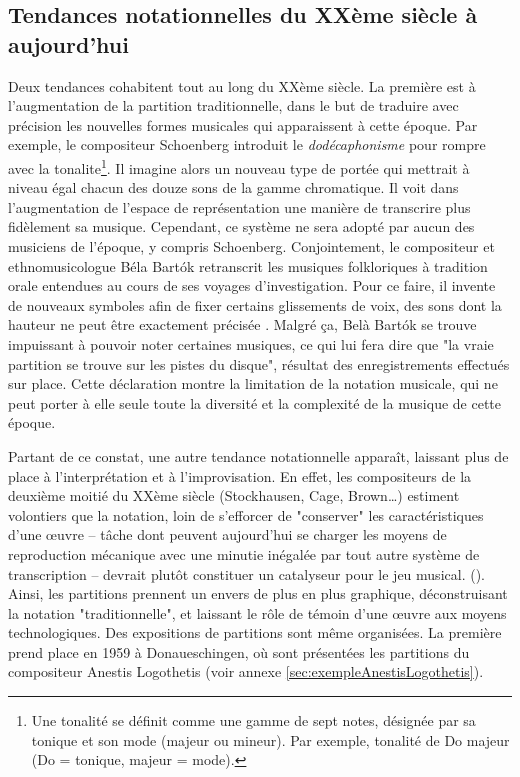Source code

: \subsection{Tendances notationnelles du XXème siècle à aujourd'hui}
\label{subsec:tendancesNotationnellesXX}
Deux tendances cohabitent tout au long du XXème siècle. 
La première est à l'augmentation de la partition traditionnelle, dans le but de traduire avec précision les nouvelles formes musicales qui apparaissent à cette époque.
Par exemple, le compositeur Schoenberg introduit le \textit{dodécaphonisme} pour rompre avec la \gls{tonalite}\footnote{Une tonalité se définit comme une gamme de sept notes, désignée par sa tonique et son mode (majeur ou mineur). Par exemple, tonalité de Do majeur (Do = tonique, majeur = mode).}. Il imagine alors un nouveau type de portée qui mettrait à niveau égal chacun des douze sons de la gamme chromatique. Il voit dans l'augmentation de l'espace de représentation une manière de transcrire plus fidèlement sa musique. Cependant, ce système ne sera adopté par aucun des musiciens de l'époque, y compris Schoenberg.
Conjointement, le compositeur et ethnomusicologue Béla Bart\'{o}k retranscrit les musiques folkloriques à tradition orale entendues au cours de ses voyages d'investigation. Pour ce faire, il invente de nouveaux symboles afin de fixer \og certains glissements de voix, des sons dont la hauteur ne peut être exactement précisée \fg \cite[94]{bosseur2005}.
Malgré ça, Belà Bart\'{o}k se trouve impuissant à pouvoir noter certaines musiques, ce qui lui fera dire que "la vraie partition se trouve sur les pistes du disque", résultat des enregistrements effectués sur place.
Cette déclaration montre la limitation de la notation musicale, qui ne peut porter à elle seule toute la diversité et la complexité de la musique de cette époque.

Partant de ce constat, une autre tendance notationnelle apparaît, laissant plus de place à l'interprétation et à l'improvisation. 
En effet, les compositeurs de la deuxième moitié du XXème siècle (Stockhausen, Cage, Brown…) \og estiment volontiers que la notation, loin de s'efforcer de "conserver" les caractéristiques d'une œuvre -- tâche dont peuvent aujourd'hui se charger les moyens de reproduction mécanique avec une minutie inégalée par tout autre système de transcription -- devrait plutôt constituer un catalyseur pour le jeu musical. \fg (\cite[115]{bosseur2005}).
Ainsi, les partitions prennent un envers de plus en plus graphique, déconstruisant la notation "traditionnelle", et laissant le rôle de témoin d'une œuvre aux moyens technologiques.
Des expositions de partitions sont même organisées. La première prend place en 1959 à Donaueschingen, où sont présentées les partitions du compositeur Anestis Logothetis (voir annexe \ref{sec:exempleAnestisLogothetis}).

+ + +

## TASK DIRECTIONS
With pictures excluded, the material is to be written out exactly as given.

## WRITTEN ANSWER
Source code

: \subsection{Tendances notationnelles du XXème siècle à aujourd'hui}
\label{subsec:tendancesNotationnellesXX}
Deux tendances cohabitent tout au long du XXème siècle. 
La première est à l'augmentation de la partition traditionnelle, dans le but de traduire avec précision les nouvelles formes musicales qui apparaissent à cette époque.
Par exemple, le compositeur Schoenberg introduit le \textit{dodécaphonisme} pour rompre avec la \gls{tonalite}\footnote{Une tonalité se définit comme une gamme de sept notes, désignée par sa tonique et son mode (majeur ou mineur). Par exemple, tonalité de Do majeur (Do = tonique, majeur = mode).}. Il imagine alors un nouveau type de portée qui mettrait à niveau égal chacun des douze sons de la gamme chromatique. Il voit dans l'augmentation de l'espace de représentation une manière de transcrire plus fidèlement sa musique. Cependant, ce système ne sera adopté par aucun des musiciens de l'époque, y compris Schoenberg.
Conjointement, le compositeur et ethnomusicologue Béla Bart\'{o}k retranscrit les musiques folkloriques à tradition orale entendues au cours de ses voyages d'investigation. Pour ce faire, il invente de nouveaux symboles afin de fixer \og certains glissements de voix, des sons dont la hauteur ne peut être exactement précisée \fg \cite[94]{bosseur2005}.
Malgré ça, Belà Bart\'{o}k se trouve impuissant à pouvoir noter certaines musiques, ce qui lui fera dire que "la vraie partition se trouve sur les pistes du disque", résultat des enregistrements effectués sur place.
Cette déclaration montre la limitation de la notation musicale, qui ne peut porter à elle seule toute la diversité et la complexité de la musique de cette époque.

Partant de ce constat, une autre tendance notationnelle apparaît, laissant plus de place à l'interprétation et à l'improvisation. 
En effet, les compositeurs de la deuxième moitié du XXème siècle (Stockhausen, Cage, Brown…) \og estiment volontiers que la notation, loin de s'efforcer de "conserver" les caractéristiques d'une œuvre -- tâche dont peuvent aujourd'hui se charger les moyens de reproduction mécanique avec une minutie inégalée par tout autre système de transcription -- devrait plutôt constituer un catalyseur pour le jeu musical. \fg (\cite[115]{bosseur2005}).
Ainsi, les partitions prennent un envers de plus en plus graphique, déconstruisant la notation "traditionnelle", et laissant le rôle de témoin d'une œuvre aux moyens technologiques.
Des expositions de partitions sont même organisées. La première prend place en 1959 à Donaueschingen, où sont présentées les partitions du compositeur Anestis Logothetis (voir annexe \ref{sec:exempleAnestisLogothetis}).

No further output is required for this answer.